I taught at NOLS for seven years, getting students from all walks of life. Some kids had never even stepped foot off pavement, some had never seen stars, some actually were on their way to becoming juvenile delinquents. They all finished the courses, some obviously did better than others, but I felt they ALL succeeded. In fact those who started with the least attributes and skills, in my opinion, were more successful simply finishing than the students who came already equipped with better skills and personality attributes. Humans have an amazing ability to meet challenges put in front of them.

Re: Trail Personality

Posted: Tue Nov 03, 2020 6:07 am
by rightstar76
Agree, WD, that people who are socially awkward do well at backpacking. In contrast, I have observed people who are outgoing get really uncomfortable when they find themselves alone. I think car camping with lots of people around works better for them. As for me, I don't score high in the tolerance for discomfort category. I like sunny warm backpacking where the days are long and you can take a dip in the lake or creek to wash off your sweat at the end of the day. I am always impressed by November backpackers who sweat each day in the cold and then endure long freezing nights without being able to go for a swim. You have to have a high tolerance for discomfort to enjoy that.

Re: Trail Personality

Posted: Tue Nov 03, 2020 10:54 am
by balzaccom
rightstar76 wrote:
Tue Nov 03, 2020 6:07 am
As for me, I don't score high in the tolerance for discomfort category. I like sunny warm backpacking where the days are long and you can take a dip in the lake or creek to wash off your sweat at the end of the day.
Yes indeed. Guilty as charged, although I have backpacked in every month of the year except November (go figure!) but those "winter" backpacks were on sunny days, and often in warm climates like Death Valley...

Re: Trail Personality

Posted: Tue Nov 03, 2020 11:18 am
by Wandering Daisy
I read the PCT journals and the very out-going backpackers seem to flock to the PCT. I have really noticed a change over the last 50 years- when I started backpacking/climbing, I went in organized groups mainly due to the safety factor when climbing. Socializing was a very low priority. We were mainly out there for the wilderness/mountaineering experience. Now I see young solo hikers, who hike alone but seek out tons of socializing with others on the trail. I read the book "Quiet" - a real interesting discussion on how our society has transitioned from introvert to extrovert values. I see that reflected on the trail too. Whereas I cringe sometimes when seeing people on the trail, the young folks seem to thrive on it.

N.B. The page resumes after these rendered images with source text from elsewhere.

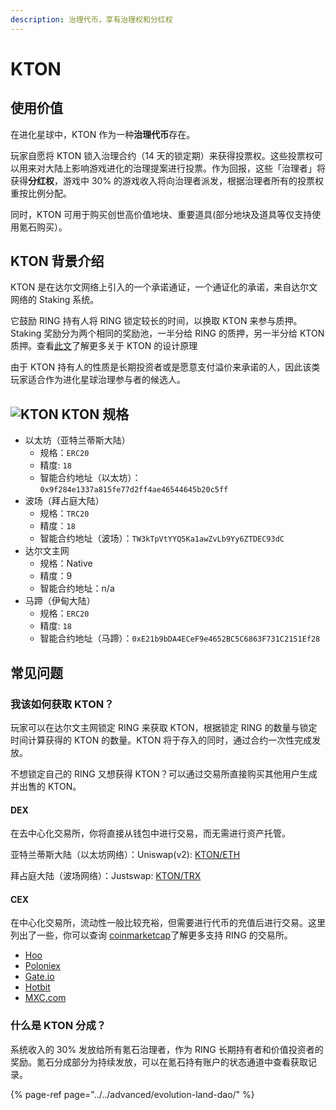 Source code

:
 ```yaml
---
description: 治理代币，享有治理权和分红权
---
```


# KTON

## 使用价值

在进化星球中，KTON 作为一种**治理代币**存在。

玩家自愿将 KTON 锁入治理合约（14 天的锁定期）来获得投票权。这些投票权可以用来对大陆上影响游戏进化的治理提案进行投票。作为回报，这些「治理者」将获得**分红权**，游戏中 30% 的游戏收入将向治理者派发，根据治理者所有的投票权重按比例分配。

同时，KTON 可用于购买创世高价值地块、重要道具\(部分地块及道具等仅支持使用氪石购买）。

## KTON 背景介绍

KTON 是在达尔文网络上引入的一个承诺通证，一个通证化的承诺，来自达尔文网络的 Staking 系统。

它鼓励 RING 持有人将 RING 锁定较长的时间，以换取 KTON 来参与质押。Staking 奖励分为两个相同的奖励池，一半分给 RING 的质押，另一半分给 KTON 质押。查看[此文](https://darwinianetwork.medium.com/darwinia-commitment-token-kton-861e2df1b4cb)了解更多关于 KTON 的设计原理

由于 KTON 持有人的性质是长期投资者或是愿意支付溢价来承诺的人，因此该类玩家适合作为进化星球治理参与者的候选人。

## ![KTON](../../.gitbook/assets/ktonicon.png) KTON 规格

* 以太坊（亚特兰蒂斯大陆）
  * 规格：`ERC20`
  * 精度: `18`
  * 智能合约地址（以太坊）：`0x9f284e1337a815fe77d2ff4ae46544645b20c5ff`
* 波场（拜占庭大陆）
  * 规格：`TRC20`
  * 精度：`18`
  * 智能合约地址（波场）：`TW3kTpVtYYQ5Ka1awZvLb9Yy6ZTDEC93dC`
* 达尔文主网
  * 规格：Native
  * 精度：9
  * 智能合约地址：n/a
* 马蹄（伊甸大陆）
  * 规格：`ERC20`
  * 精度: `18`
  * 智能合约地址（马蹄）：`0xE21b9bDA4ECeF9e4652BC5C6863F731C2151Ef28`

## 常见问题

### 我该如何获取 KTON？

玩家可以在达尔文主网锁定 RING 来获取 KTON，根据锁定 RING 的数量与锁定时间计算获得的 KTON 的数量。KTON 将于存入的同时，通过合约一次性完成发放。

不想锁定自己的 RING 又想获得 KTON？可以通过交易所直接购买其他用户生成并出售的 KTON。

#### DEX

在去中心化交易所，你将直接从钱包中进行交易，而无需进行资产托管。

亚特兰蒂斯大陆（以太坊网络）：Uniswap\(v2\): [KTON/ETH](https://app.uniswap.org/#/swap?outputCurrency=0x9f284e1337a815fe77d2ff4ae46544645b20c5ff)

拜占庭大陆（波场网络）：Justswap: [KTON/TRX](https://justswap.io/#/scan/detail/trx/TW3kTpVtYYQ5Ka1awZvLb9Yy6ZTDEC93dC)

#### CEX

在中心化交易所，流动性一般比较充裕，但需要进行代币的充值后进行交易。这里列出了一些，你可以查询 [coinmarketcap](https://coinmarketcap.com/currencies/darwinia-commitment-token/markets/)了解更多支持 RING 的交易所。

* [Hoo](https://hoo.com/spot/kton-eth)
* [Poloniex](https://poloniex.com/exchange#usdt_kton)
* [Gate.io](https://gate.io/trade/kton_usdt)
* [Hotbit](https://www.hotbit.io/exchange?symbol=KTON_BTC)
* [MXC.com](https://www.mxc.com/trade/easy#KTON_ETH)

### 什么是 KTON 分成？

系统收入的 30% 发放给所有氪石治理者，作为 RING 长期持有者和价值投资者的奖励。氪石分成部分为持续发放，可以在氪石持有账户的状态通道中查看获取记录。

{% page-ref page="../../advanced/evolution-land-dao/" %}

One of the oddest "trail personalities" I met was a fellow who was decked out in ancient equipment, obviously unbathed for weeks, and I suspect was either homeless or thought he was John Muir reincarnated. After about 5 minutes of conversation, I realized he also had some serious mental issues. But there he was, regardless, enjoying the wilderness. I hope his trip was helping him heal from whatever his issues were.

Re: Trail Personality

Posted: Tue Nov 03, 2020 8:19 pm
by Lumbergh21
I can certainly see how those traits would be important to hiking for months on end. However, the longest hike I have ever done is 18 days with some socializing when getting two resupplies. For me, the biggest break through, and something I still need to remind myself of when I start a hike, is that I'm out there for fun. It's supposed to be relaxing not work. Many of those other traits, e.g. flexibility, sense of adventure, etc., help in achieving that prime objective, but just letting go of those plans you made on a computer at home and enjoying the mountains, woods, and trail is the one trait of every successful hiker, no matter what kind of hiker you are. Because if you didn't enjoy your hike, how was it a success?